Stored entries
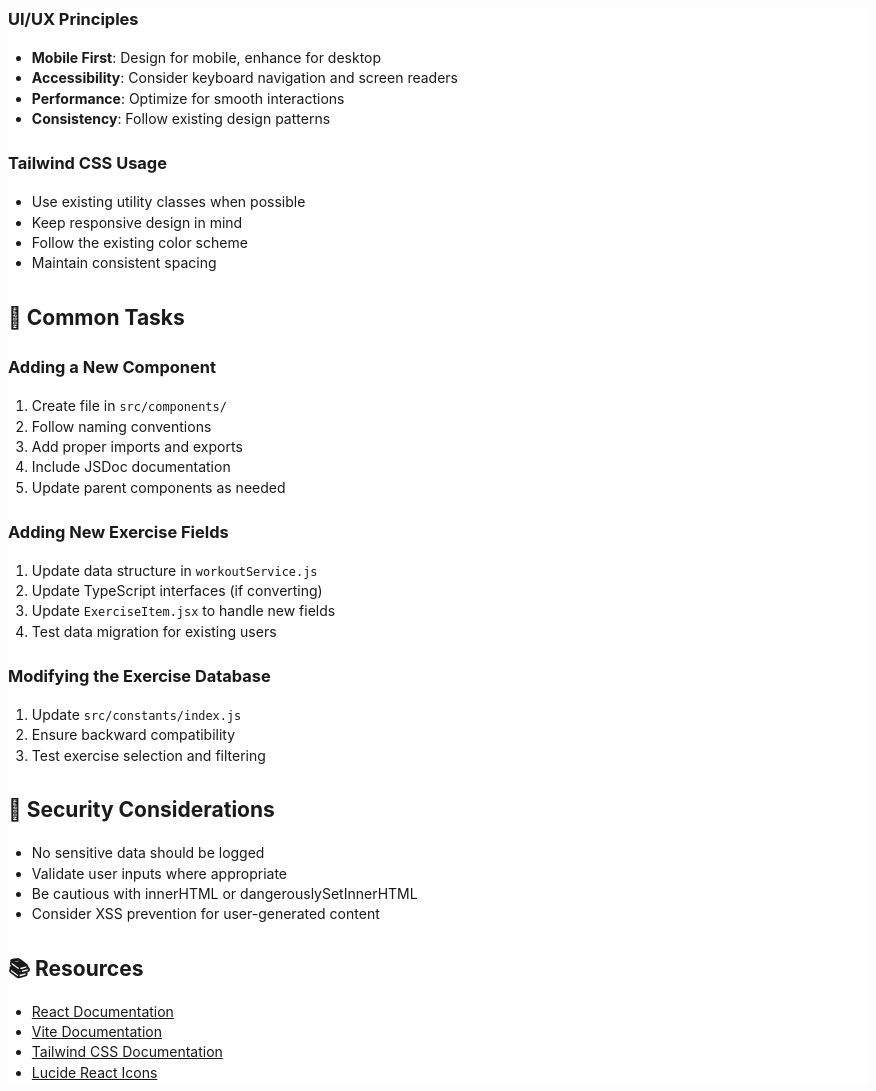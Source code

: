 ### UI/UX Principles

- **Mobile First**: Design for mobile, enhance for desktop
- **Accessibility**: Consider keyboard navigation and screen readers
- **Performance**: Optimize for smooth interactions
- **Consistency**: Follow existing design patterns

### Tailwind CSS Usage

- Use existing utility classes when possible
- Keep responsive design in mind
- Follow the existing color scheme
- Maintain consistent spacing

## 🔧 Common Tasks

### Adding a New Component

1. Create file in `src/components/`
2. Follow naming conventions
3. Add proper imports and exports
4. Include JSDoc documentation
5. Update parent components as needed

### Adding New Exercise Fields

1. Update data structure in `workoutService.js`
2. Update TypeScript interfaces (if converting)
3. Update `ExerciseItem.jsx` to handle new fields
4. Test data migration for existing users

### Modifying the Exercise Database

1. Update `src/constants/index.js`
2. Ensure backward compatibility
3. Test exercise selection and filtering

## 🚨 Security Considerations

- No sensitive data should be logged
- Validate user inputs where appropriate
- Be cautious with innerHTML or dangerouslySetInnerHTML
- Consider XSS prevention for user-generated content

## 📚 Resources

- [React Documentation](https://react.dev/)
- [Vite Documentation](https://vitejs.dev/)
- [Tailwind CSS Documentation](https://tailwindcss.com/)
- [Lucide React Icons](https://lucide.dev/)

_Work task_.
At the line containing "### Tailwind CSS Usage", start copying. Continue exactly through the final line of the entries above and stop there.

_Answer for the task_.
### Tailwind CSS Usage

- Use existing utility classes when possible
- Keep responsive design in mind
- Follow the existing color scheme
- Maintain consistent spacing

## 🔧 Common Tasks

### Adding a New Component

1. Create file in `src/components/`
2. Follow naming conventions
3. Add proper imports and exports
4. Include JSDoc documentation
5. Update parent components as needed

### Adding New Exercise Fields

1. Update data structure in `workoutService.js`
2. Update TypeScript interfaces (if converting)
3. Update `ExerciseItem.jsx` to handle new fields
4. Test data migration for existing users

### Modifying the Exercise Database

1. Update `src/constants/index.js`
2. Ensure backward compatibility
3. Test exercise selection and filtering

## 🚨 Security Considerations

- No sensitive data should be logged
- Validate user inputs where appropriate
- Be cautious with innerHTML or dangerouslySetInnerHTML
- Consider XSS prevention for user-generated content

## 📚 Resources

- [React Documentation](https://react.dev/)
- [Vite Documentation](https://vitejs.dev/)
- [Tailwind CSS Documentation](https://tailwindcss.com/)
- [Lucide React Icons](https://lucide.dev/)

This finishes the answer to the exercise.